WHAT IS BEING ASKED - Note each line of the entries that includes "selekcji". Then copy those lines.

[Source texts of formatted documents]
+ + + +
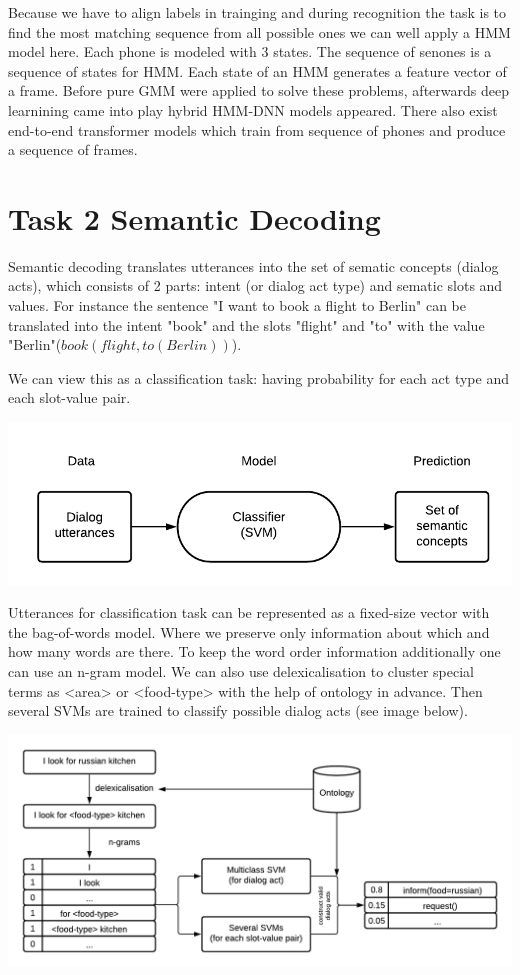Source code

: \documentclass[12pt,titlepage,a4paper]{article}
\begin{document}
Because we have to align labels in trainging and during recognition the task is to find the most matching sequence from all possible ones we can well apply a HMM model here. Each phone is modeled with 3 states. The sequence of senones is a sequence of states for HMM. Each state of an HMM generates a feature vector of a frame. Before pure GMM were applied to solve these problems, afterwards deep learnining came into play hybrid HMM-DNN models appeared. There also exist end-to-end transformer models which train from sequence of phones and produce a sequence of frames.

\pagebreak
\section{Task 2 Semantic Decoding}
Semantic decoding translates utterances into the set of sematic concepts (dia\-log acts), which consists of 2 parts: intent (or dialog act type) and sematic slots and values. For instance the sentence "I want to book a flight to Berlin" can be translated into the intent "book" and the slots "flight" and "to" with the value "Berlin"($book(flight, to(Berlin))$).

We can view this as a classification task: having probability for each act type and each slot-value pair.
\begin{center}
    \includegraphics[width=\linewidth]{training-2.png}
\end{center}
Utterances for classification task can be represented as a fixed-size vector with the bag-of-words model. Where we preserve only information about which and how many words are there. To keep the word order information additionally one can use an n-gram model. We can also use delexicalisation to cluster special terms as <area> or <food-type> with the help of ontology in advance. Then several SVMs are trained to classify possible dialog acts (see image below).
\begin{center}
    \includegraphics[width=\linewidth]{semantic-decoding-classification.png}
\end{center}
\end{document}
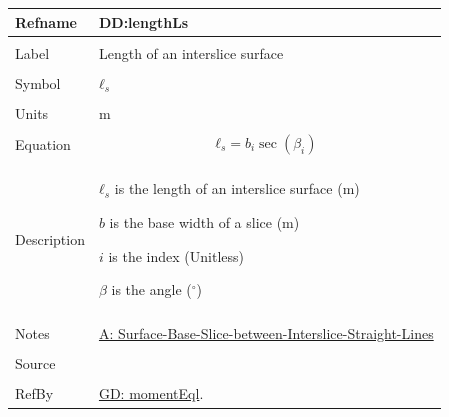 \documentclass[12pt]{article}
\begin{document}
\noindent \begin{minipage}{\textwidth}
\begin{tabular}{p{} p{}}
\toprule \textbf{Refname} & \textbf{DD:lengthLs}
\label{DD:lengthLs}
\\ \midrule \\
Label & Length of an interslice surface
        \\ \midrule \\
        Symbol & ${ℓ_{s}}$
                 \\ \midrule \\
                 Units & m
                         \\ \midrule \\
                         Equation & \begin{displaymath}
                                    {ℓ_{s}}=b_{i} \sec\left(β_{i}\right)
                                    \end{displaymath}
                                    \\ \midrule \\
                                    Description & \begin{symbDescription}
                                                  \item{${ℓ_{s}}$ is the length of an interslice surface (m)}
                                                  \item{$b$ is the base width of a slice (m)}
                                                  \item{$i$ is the index (Unitless)}
                                                  \item{$β$ is the angle (${}^{\circ}$)}
                                                  \end{symbDescription}
                                                  \\ \midrule \\
                                                  Notes & \hyperref[A:Surface-Base-Slice-between-Interslice-Straight-Lines]{A: Surface-Base-Slice-between-Interslice-Straight-Lines}
                                                          \\ \midrule \\
                                                          Source & \cite{fredlund1977}
                                                                   \\ \midrule \\
                                                                   RefBy & \hyperref[GD:momentEql]{GD: momentEql}.
\\ \bottomrule \end{tabular}
\end{minipage}
\par~
\end{document}
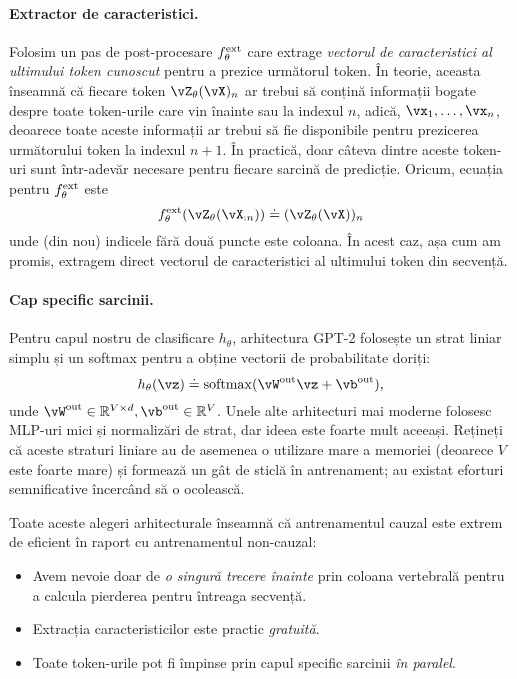 \documentclass[../../book-main_ro.tex]{subfiles}
\begin{document}
\paragraph{Extractor de caracteristici.} Folosim un pas de post-procesare \(f_{\theta}^{\mathrm{ext}}\) care extrage \textit{vectorul de caracteristici al ultimului token cunoscut} pentru a prezice următorul token. În teorie, aceasta înseamnă că fiecare token \(\vZ_{\theta}(\vX)_{n}\) ar trebui să conțină informații bogate despre toate token-urile care vin înainte sau la indexul \(n\), adică, \(\vx_{1}, \dots, \vx_{n}\), deoarece toate aceste informații ar trebui să fie disponibile pentru prezicerea următorului token la indexul \(n + 1\). În practică, doar câteva dintre aceste token-uri sunt într-adevăr necesare pentru fiecare sarcină de predicție. Oricum, ecuația pentru \(f_{\theta}^{\mathrm{ext}}\) este
\begin{equation}
    f_{\theta}^{\ext}(\vZ_{\theta}(\vX_{:n})) \doteq (\vZ_{\theta}(\vX))_{n}
\end{equation}
unde (din nou) indicele fără două puncte este coloana. În acest caz, așa cum am promis, extragem direct vectorul de caracteristici al ultimului token din secvență.

\paragraph{Cap specific sarcinii.} Pentru capul nostru de clasificare \(h_{\theta}\), arhitectura GPT-2 folosește un strat liniar simplu și un softmax pentru a obține vectorii de probabilitate doriți:
\begin{equation}
    h_{\theta}(\vz) \doteq \softmax(\vW^{\out}\vz + \vb^{\out}),
\end{equation}
unde \(\vW^{\out} \in \R^{V \times d}, \vb^{\out} \in \R^{V}\). Unele alte arhitecturi mai moderne folosesc MLP-uri mici și normalizări de strat, dar ideea este foarte mult aceeași. Rețineți că aceste straturi liniare au de asemenea o utilizare mare a memoriei (deoarece \(V\) este foarte mare) și formează un gât de sticlă în antrenament; au existat eforturi semnificative încercând să o ocolească.

Toate aceste alegeri arhitecturale înseamnă că antrenamentul cauzal este extrem de eficient în raport cu antrenamentul non-cauzal:
\begin{itemize}
    \item Avem nevoie doar de \textit{o singură trecere înainte} prin coloana vertebrală pentru a calcula pierderea pentru întreaga secvență.
    \item Extracția caracteristicilor este practic \textit{gratuită}.
    \item Toate token-urile pot fi împinse prin capul specific sarcinii \textit{în paralel}.
\end{itemize}
\end{document}
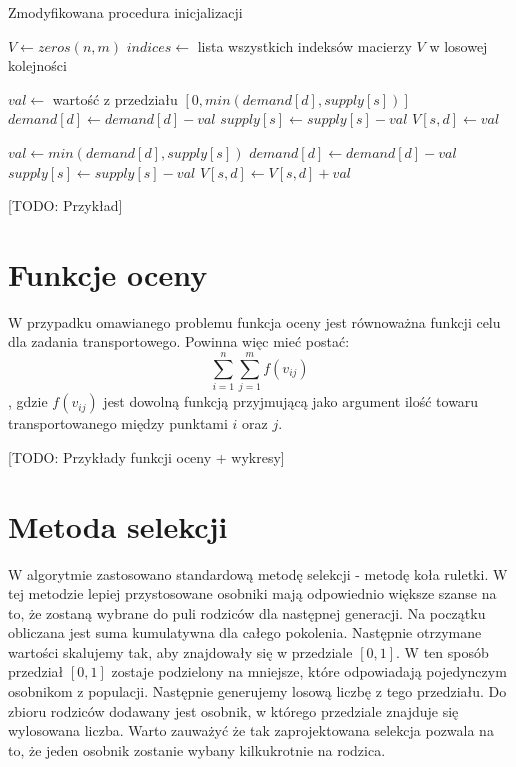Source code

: \begin{pseudokod}
    \caption{Zmodyfikowana procedura inicjalizacji}
    $V \gets zeros(n, m)$
    $indices \gets$ lista wszystkich indeksów macierzy $V$ w losowej kolejności\;
    
     {
        $val \gets$ wartość z przedziału $[0, min(demand[d], supply[s])]$\;
        $demand[d] \gets demand[d] - val$\;
        $supply[s] \gets supply[s] - val$\;
        $V[s, d] \gets val$\;
    }

     {
        $val \gets min(demand[d], supply[s])$\;
        $demand[d] \gets demand[d] - val$\;
        $supply[s] \gets supply[s] - val$\;
        $V[s, d] \gets V[s, d] + val$\;
    }

\end{pseudokod}

[TODO: Przykład]

\section{Funkcje oceny}
W przypadku omawianego problemu funkcja oceny jest równoważna funkcji celu dla zadania transportowego. Powinna więc mieć postać:
$$\sum_{i=1}^{n}\sum_{j=1}^{m} f(v_{ij})$$, 
gdzie $f(v_{ij})$ jest dowolną funkcją przyjmującą jako argument ilość towaru transportowanego między punktami $i$ oraz $j$.

[TODO: Przykłady funkcji oceny + wykresy]

\section{Metoda selekcji}
W algorytmie zastosowano standardową metodę selekcji - metodę koła ruletki. W tej metodzie lepiej przystosowane osobniki mają odpowiednio większe 
szanse na to, że zostaną wybrane do puli rodziców dla następnej generacji. Na początku obliczana jest suma kumulatywna dla całego pokolenia. Następnie 
otrzymane wartości skalujemy tak, aby znajdowały się w przedziale $[0, 1]$. W ten sposób przedział $[0, 1]$ zostaje podzielony na mniejsze, które 
odpowiadają pojedynczym osobnikom z populacji. Następnie generujemy losową liczbę z tego przedziału. Do zbioru rodziców dodawany jest osobnik, 
w którego przedziale znajduje się wylosowana liczba. Warto zauważyć że tak zaprojektowana selekcja pozwala na to, że jeden osobnik zostanie wybany 
kilkukrotnie na rodzica.

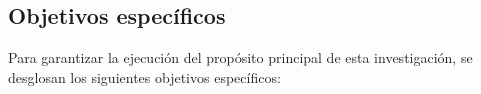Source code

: \subsection{Objetivos específicos}
Para garantizar la ejecución del propósito principal de esta investigación, se desglosan los siguientes objetivos específicos:


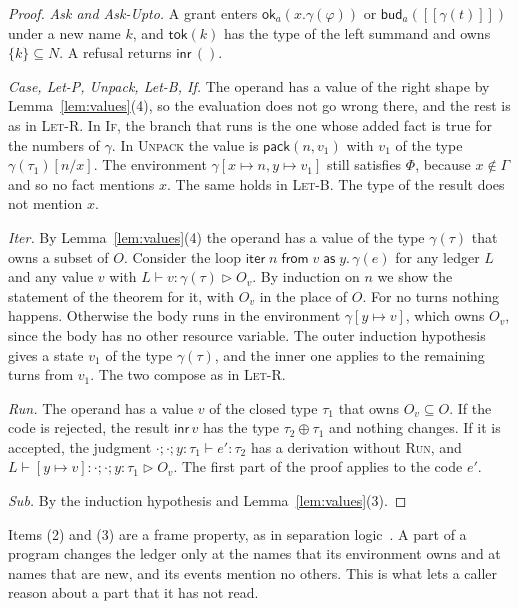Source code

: \documentclass[acmsmall,nonacm,screen]{acmart}
\newcommand{\kw}[1]{\mathsf{#1}}
\newcommand{\ok}[2]{\kw{ok}_{#1}(#2)}
\newcommand{\bud}[2]{\kw{bud}_{#1}(#2)}
\newcommand{\iter}[4]{\kw{iter}\;#1\;\kw{from}\;#2\;\kw{as}\;#3.\,#4}
\newcommand{\pack}[2]{\kw{pack}(#1, #2)}
\newcommand{\inr}{\kw{inr}\,}
\newcommand{\tok}[1]{\kw{tok}(#1)}
\newcommand{\sem}[1]{[\![#1]\!]}
\newcommand{\own}{\mathrel{\triangleright}}
\begin{document}
\begin{proof}
\emph{Ask and Ask-Upto.} A grant enters $\ok{a}{x.\gamma(\varphi)}$ or
$\bud{a}{\sem{\gamma(t)}}$ under a new name $k$, and $\tok{k}$ has the type of the left
summand and owns $\{k\} \subseteq N$. A refusal returns $\inr()$.

\emph{Case, Let-P, Unpack, Let-B, If.} The operand has a value of the right shape by
Lemma~\ref{lem:values}(4), so the evaluation does not go wrong there, and the rest is as in
\textsc{Let-R}. In \textsc{If}, the branch that runs is the one whose added fact is true for
the numbers of $\gamma$. In \textsc{Unpack} the value is $\pack{n}{v_1}$ with $v_1$ of the type
$\gamma(\tau_1)[n/x]$. The environment $\gamma[x \mapsto n, y \mapsto v_1]$ still satisfies
$\Phi$, because $x \notin \Gamma$ and so no fact mentions $x$. The same holds in
\textsc{Let-B}. The type of the result does not mention $x$.

\emph{Iter.} By Lemma~\ref{lem:values}(4) the operand has a value of the type $\gamma(\tau)$
that owns a subset of $O$. Consider the loop $\iter{n}{v}{y}{\gamma(e)}$ for any ledger $L$
and any value $v$ with $L \vdash v : \gamma(\tau) \own O_v$. By induction on $n$ we show the statement of
the theorem for it, with $O_v$ in the place of $O$. For no turns nothing happens. Otherwise the body runs in the environment $\gamma[y \mapsto v]$, which owns $O_v$,
since the body has no other resource variable. The outer induction hypothesis gives a state
$v_1$ of the type $\gamma(\tau)$, and the inner one applies to the remaining turns from $v_1$.
The two compose as in \textsc{Let-R}.

\emph{Run.} The operand has a value $v$ of the closed type $\tau_1$ that owns
$O_v \subseteq O$. If the code is rejected, the result $\inr v$ has the type
$\tau_2 \oplus \tau_1$ and nothing changes. If it is accepted, the judgment
$\cdot; \cdot; y{:}\tau_1 \vdash e' : \tau_2$ has a derivation without \textsc{Run}, and
$L \vdash [y \mapsto v] : \cdot; \cdot; y{:}\tau_1 \own O_v$. The first part of the proof
applies to the code $e'$.

\emph{Sub.} By the induction hypothesis and Lemma~\ref{lem:values}(3).
\end{proof}

Items (2) and (3) are a frame property, as in separation logic~\citep{reynolds2002}. A part of
a program changes the ledger only at the names that its environment owns and at names that are
new, and its events mention no others. This is what lets a caller reason about a part that it
has not read.
\end{document}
+ + + +
SOLUTION TO THE EXERCISE -
\section{Metoda selekcji}
W algorytmie zastosowano standardową metodę selekcji - metodę koła ruletki. W tej metodzie lepiej przystosowane osobniki mają odpowiednio większe 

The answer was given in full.